Histological examination shows spindle cells in fascicular organisation with intercellular collagen bundles [1, 6]. The tumour is further characterised by a positive CD34 stain and a positive STAT-6 stain [4, 6]. Some authors also reported positive bcl-2 and vimentin staining in ISFTs [6, 7]. Dedifferentiated SFT may be positive for p53, while the conventional, fibrous component is usually negative or shows scarcely scattered positive staining [4]. It is also associated with p16 deletion [4].

The imaging characteristics of ISFTs have been described by Clarençon et al. [1], based on a restrospective cohort of nine patients. The majority of these lesions were large, multi-lobular and well demarcated. Most were entirely solid, while a few showed cystic components. On CT, half the masses were heterogeneous. The homogeneous lesions were iso- (25%) or hyperdense, with calcifications in a minority of the cases [1, 2]. Hypodense lesions have also been reported in a few cases [2]. In just more than half the cases, there was erosion of the skull adjacent to the tumour. There was intense enhancement after IV iodinated contrast injection. The reported enhancement patterns include homogeneous enhancement as well as partial or heterogeneous enhancement [2].

At MRI, a majority of cases are homogeneous on T1-weighted imaging (most often isointense). In literature, the most common presentation is a heterogeneous pattern on T2-weighted imaging with hypointense areas [1, 7]. This may be explained by the existence of two separate components within the tumour. The first component is fibrosis, represented by T2-hypointense areas that show intense contrast enhancement. The presence of this component in a meningeal mass suggests SFT.

The second hypercellular component presents as a T2 iso- or hyperintense area with moderate heterogeneous enhancement [1, 2]. The combination of these two components gives rise to the so-called yin yang sign, which is associated with ISFTs. Other reports [2, 7] state that a hypointense or a hyperintense T2 signal is more common than a heterogeneous T2 signal, with heterogeneous contrast enhancement in most cases. In contrast to meningeomas, ISFTs rarely demonstrate contrast enhancement of the adjacent meninges (dural tail sign). Significant peritumoral edema is seen in a minority of cases (25%).

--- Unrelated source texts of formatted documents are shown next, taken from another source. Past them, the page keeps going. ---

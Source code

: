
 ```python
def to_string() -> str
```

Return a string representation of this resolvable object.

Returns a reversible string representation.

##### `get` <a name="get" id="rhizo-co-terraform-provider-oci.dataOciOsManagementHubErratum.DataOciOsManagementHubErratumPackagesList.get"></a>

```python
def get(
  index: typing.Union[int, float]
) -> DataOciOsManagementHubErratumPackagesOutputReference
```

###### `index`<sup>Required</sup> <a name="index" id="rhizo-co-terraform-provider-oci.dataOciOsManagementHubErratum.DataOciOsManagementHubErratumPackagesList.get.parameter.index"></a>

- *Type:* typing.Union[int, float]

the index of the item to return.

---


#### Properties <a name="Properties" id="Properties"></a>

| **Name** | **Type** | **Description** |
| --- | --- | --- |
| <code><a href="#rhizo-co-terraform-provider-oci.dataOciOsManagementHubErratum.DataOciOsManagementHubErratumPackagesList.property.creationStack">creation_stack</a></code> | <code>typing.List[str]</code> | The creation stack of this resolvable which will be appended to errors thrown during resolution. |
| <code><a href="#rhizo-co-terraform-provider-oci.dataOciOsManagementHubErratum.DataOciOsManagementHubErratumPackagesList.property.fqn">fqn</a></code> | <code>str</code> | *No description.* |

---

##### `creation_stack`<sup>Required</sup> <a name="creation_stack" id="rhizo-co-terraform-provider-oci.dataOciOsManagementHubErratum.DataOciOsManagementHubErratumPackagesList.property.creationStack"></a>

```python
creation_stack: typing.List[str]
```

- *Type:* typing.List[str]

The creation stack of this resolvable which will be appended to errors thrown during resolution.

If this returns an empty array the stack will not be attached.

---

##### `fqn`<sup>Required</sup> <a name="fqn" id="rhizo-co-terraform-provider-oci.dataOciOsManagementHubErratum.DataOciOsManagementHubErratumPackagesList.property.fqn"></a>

In some cases, diffusion-weighted imaging was performed. The cystic components of a multi-cystic SFT showed an elevated apparent diffusion coefficient (ADC), as expected from the high fluid content (T2 shine through) [1]. Solid SFTs showed areas with restricted diffusion on ADC maps [1]. There is overlap with the diffusivity of meningeomas. Current evidence has only limited information about MR spectroscopy in SFTs, with just one patient who underwent MR spectroscopy [1]. This showed an elevated choline/creatinin ratio and a myoinositol peak. Literature states that there are no lactate nor alanine peaks.

Perfusion MRI usually shows an increase of the cerebral blood volume (7–7.5 fold rCBV compared to the cerebral blood volume of the contralateral white matter) [1]. The time to peak and mean transit time is lengthened.

There is currently no guideline regarding the optimal therapeutic approach for SFTs. Total excision of the mass is clearly superior to subtotal resection, with a 16-fold increase in recurrence ratio with subtotal resection (without adjuvant therapy), compared to total resection. Pre-operative embolization, pre-operative chemotherapy and post-operative adjuvant radiotherapy have been performed. No conclusion can currently be drawn regarding the effectiveness of these measures. There is no optimal chemotherapeutic regimen for SFTs yet either.